● **Available data**
▶

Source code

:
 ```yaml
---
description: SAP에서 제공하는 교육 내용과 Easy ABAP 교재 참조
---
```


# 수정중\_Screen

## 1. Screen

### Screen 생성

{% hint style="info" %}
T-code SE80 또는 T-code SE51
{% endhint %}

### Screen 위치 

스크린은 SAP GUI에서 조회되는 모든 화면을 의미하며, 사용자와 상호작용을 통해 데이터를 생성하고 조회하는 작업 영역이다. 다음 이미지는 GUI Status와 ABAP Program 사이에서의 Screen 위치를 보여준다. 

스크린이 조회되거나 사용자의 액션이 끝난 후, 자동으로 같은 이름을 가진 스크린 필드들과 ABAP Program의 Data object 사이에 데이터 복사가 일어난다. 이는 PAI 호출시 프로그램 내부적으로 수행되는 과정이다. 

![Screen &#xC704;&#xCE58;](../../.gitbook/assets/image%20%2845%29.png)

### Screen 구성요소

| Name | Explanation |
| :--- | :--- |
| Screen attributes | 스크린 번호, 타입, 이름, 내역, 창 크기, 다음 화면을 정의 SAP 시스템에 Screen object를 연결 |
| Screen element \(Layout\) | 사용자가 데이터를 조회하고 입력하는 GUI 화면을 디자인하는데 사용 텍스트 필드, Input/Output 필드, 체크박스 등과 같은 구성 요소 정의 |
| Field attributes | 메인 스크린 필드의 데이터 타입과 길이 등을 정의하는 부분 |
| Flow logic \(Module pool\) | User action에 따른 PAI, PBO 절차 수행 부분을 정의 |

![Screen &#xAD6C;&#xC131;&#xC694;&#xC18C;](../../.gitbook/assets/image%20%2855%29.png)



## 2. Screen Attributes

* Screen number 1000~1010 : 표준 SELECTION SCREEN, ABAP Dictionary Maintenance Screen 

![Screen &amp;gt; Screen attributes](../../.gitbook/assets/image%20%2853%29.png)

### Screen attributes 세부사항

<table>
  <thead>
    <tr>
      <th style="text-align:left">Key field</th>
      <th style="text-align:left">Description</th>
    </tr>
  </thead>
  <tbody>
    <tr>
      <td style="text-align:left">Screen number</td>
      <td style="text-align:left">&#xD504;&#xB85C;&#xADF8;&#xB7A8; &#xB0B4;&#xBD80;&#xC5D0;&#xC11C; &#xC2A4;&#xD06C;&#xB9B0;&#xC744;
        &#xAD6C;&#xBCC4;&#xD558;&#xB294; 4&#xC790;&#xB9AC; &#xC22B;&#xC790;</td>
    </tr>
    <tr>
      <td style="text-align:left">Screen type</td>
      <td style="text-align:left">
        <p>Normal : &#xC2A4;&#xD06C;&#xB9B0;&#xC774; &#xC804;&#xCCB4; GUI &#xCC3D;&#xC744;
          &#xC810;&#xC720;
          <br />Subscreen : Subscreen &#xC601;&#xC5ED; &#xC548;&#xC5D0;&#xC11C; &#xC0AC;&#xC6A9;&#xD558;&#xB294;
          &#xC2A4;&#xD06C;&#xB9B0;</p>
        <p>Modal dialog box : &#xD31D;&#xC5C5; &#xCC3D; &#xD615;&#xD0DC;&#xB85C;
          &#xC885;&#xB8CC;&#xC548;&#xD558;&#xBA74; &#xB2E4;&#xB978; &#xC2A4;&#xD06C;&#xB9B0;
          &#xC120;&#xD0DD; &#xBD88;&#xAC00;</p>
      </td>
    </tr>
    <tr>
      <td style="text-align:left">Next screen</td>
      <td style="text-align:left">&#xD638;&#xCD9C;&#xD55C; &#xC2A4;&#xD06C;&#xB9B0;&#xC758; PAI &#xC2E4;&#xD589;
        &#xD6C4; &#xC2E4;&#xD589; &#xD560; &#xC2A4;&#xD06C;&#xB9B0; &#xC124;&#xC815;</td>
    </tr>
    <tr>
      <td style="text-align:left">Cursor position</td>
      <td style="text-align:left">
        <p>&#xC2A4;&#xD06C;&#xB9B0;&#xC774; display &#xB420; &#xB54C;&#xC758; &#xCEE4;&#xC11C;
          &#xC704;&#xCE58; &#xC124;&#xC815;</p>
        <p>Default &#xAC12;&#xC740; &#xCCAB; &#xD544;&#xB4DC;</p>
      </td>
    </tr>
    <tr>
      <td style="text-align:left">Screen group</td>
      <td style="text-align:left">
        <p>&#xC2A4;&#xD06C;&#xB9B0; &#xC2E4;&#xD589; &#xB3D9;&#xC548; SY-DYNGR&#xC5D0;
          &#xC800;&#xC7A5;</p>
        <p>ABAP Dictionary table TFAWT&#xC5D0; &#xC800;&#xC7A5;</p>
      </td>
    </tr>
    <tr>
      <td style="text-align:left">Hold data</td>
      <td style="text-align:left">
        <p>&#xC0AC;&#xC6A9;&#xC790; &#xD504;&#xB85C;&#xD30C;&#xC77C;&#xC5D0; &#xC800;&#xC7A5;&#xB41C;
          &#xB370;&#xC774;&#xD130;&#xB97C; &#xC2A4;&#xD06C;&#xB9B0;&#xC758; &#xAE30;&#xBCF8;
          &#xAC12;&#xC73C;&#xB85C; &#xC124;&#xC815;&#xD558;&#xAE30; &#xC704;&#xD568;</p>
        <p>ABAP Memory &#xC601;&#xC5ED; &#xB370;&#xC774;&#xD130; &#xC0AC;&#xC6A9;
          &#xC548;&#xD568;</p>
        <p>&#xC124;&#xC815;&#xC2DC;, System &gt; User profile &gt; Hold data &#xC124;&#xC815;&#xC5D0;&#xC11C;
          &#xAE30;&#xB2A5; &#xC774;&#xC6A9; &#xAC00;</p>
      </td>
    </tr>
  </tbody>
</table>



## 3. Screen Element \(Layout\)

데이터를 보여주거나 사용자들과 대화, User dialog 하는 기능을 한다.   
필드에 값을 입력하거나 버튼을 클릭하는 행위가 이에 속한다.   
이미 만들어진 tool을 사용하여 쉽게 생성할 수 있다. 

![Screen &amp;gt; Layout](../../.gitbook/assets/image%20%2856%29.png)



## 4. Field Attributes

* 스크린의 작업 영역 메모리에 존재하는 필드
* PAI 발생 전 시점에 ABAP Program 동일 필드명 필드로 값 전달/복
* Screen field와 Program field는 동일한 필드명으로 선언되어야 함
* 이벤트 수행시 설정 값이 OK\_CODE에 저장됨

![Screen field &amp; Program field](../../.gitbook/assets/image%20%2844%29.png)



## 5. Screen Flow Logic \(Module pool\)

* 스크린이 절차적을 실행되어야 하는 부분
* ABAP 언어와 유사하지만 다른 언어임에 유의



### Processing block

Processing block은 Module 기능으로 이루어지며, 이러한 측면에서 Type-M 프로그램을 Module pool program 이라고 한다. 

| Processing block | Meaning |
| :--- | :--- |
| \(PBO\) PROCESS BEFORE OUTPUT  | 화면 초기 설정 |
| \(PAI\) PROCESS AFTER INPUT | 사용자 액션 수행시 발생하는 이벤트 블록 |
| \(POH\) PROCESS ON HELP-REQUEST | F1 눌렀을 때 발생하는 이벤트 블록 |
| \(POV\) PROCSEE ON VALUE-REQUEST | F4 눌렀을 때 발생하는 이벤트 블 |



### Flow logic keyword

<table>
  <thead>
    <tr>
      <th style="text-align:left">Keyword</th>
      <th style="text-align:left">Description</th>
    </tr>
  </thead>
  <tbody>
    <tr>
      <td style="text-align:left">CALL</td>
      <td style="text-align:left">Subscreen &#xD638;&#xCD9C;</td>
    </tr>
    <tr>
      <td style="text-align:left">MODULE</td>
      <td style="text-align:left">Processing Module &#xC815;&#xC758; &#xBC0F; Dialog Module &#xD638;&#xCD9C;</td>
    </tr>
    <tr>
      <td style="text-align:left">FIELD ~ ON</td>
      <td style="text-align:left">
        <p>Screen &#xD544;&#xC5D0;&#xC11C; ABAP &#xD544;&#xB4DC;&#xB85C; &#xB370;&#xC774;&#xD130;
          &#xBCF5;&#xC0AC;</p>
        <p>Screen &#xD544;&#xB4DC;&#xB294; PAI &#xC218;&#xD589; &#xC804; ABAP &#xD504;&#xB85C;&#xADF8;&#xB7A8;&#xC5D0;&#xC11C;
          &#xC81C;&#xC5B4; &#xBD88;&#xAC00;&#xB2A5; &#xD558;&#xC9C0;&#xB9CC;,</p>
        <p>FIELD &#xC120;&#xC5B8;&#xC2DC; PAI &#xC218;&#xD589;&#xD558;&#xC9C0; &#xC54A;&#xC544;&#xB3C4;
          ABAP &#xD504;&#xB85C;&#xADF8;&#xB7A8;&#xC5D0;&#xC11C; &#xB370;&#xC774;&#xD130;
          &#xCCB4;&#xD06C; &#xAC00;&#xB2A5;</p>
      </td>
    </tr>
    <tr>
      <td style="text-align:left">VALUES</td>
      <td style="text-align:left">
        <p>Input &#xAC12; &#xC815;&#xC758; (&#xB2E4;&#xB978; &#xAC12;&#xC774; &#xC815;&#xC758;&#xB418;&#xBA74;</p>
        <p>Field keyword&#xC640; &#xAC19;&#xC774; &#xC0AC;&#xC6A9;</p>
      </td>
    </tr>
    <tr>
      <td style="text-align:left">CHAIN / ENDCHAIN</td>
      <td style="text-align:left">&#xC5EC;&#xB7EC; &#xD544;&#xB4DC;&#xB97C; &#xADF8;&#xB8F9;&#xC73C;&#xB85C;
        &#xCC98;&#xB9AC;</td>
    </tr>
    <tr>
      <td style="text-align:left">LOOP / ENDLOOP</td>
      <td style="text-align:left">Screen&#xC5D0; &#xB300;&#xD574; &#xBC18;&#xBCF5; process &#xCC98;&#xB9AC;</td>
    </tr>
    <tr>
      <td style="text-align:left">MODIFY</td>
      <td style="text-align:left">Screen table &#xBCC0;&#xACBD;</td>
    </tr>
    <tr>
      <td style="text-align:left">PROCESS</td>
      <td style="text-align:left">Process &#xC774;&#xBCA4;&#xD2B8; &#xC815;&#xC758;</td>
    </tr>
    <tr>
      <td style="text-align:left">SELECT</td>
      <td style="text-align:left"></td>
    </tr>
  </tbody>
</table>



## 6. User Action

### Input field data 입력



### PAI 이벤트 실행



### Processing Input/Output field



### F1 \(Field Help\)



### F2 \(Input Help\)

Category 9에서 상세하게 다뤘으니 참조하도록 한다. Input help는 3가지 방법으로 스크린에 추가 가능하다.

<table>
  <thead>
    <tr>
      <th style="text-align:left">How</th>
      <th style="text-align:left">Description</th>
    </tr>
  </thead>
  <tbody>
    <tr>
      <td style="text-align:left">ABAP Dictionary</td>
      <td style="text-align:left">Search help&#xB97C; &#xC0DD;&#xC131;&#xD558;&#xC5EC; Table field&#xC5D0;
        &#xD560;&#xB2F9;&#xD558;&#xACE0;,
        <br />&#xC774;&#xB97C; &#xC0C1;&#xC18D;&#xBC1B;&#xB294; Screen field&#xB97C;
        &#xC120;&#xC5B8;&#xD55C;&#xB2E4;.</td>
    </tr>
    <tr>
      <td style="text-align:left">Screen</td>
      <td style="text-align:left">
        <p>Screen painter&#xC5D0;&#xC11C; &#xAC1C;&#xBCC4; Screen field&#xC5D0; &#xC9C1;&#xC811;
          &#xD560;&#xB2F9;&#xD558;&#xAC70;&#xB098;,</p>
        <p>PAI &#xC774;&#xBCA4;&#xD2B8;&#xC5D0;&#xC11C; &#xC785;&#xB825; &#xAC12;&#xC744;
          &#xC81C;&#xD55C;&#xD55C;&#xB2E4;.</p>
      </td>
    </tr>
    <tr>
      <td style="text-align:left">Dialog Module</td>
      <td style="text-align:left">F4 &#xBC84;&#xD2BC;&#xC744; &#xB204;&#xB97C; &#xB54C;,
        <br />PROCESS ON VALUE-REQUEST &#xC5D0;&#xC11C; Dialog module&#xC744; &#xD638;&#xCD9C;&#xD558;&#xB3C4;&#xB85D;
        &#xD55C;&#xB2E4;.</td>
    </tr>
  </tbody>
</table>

◀

● **What you are asked to do**
Check each line of the listing above for the string "Subscreen" and return those that contain it.

● **Solution**
          <br />Subscreen : Subscreen &#xC601;&#xC5ED; &#xC548;&#xC5D0;&#xC11C; &#xC0AC;&#xC6A9;&#xD558;&#xB294;
      <td style="text-align:left">Subscreen &#xD638;&#xCD9C;</td>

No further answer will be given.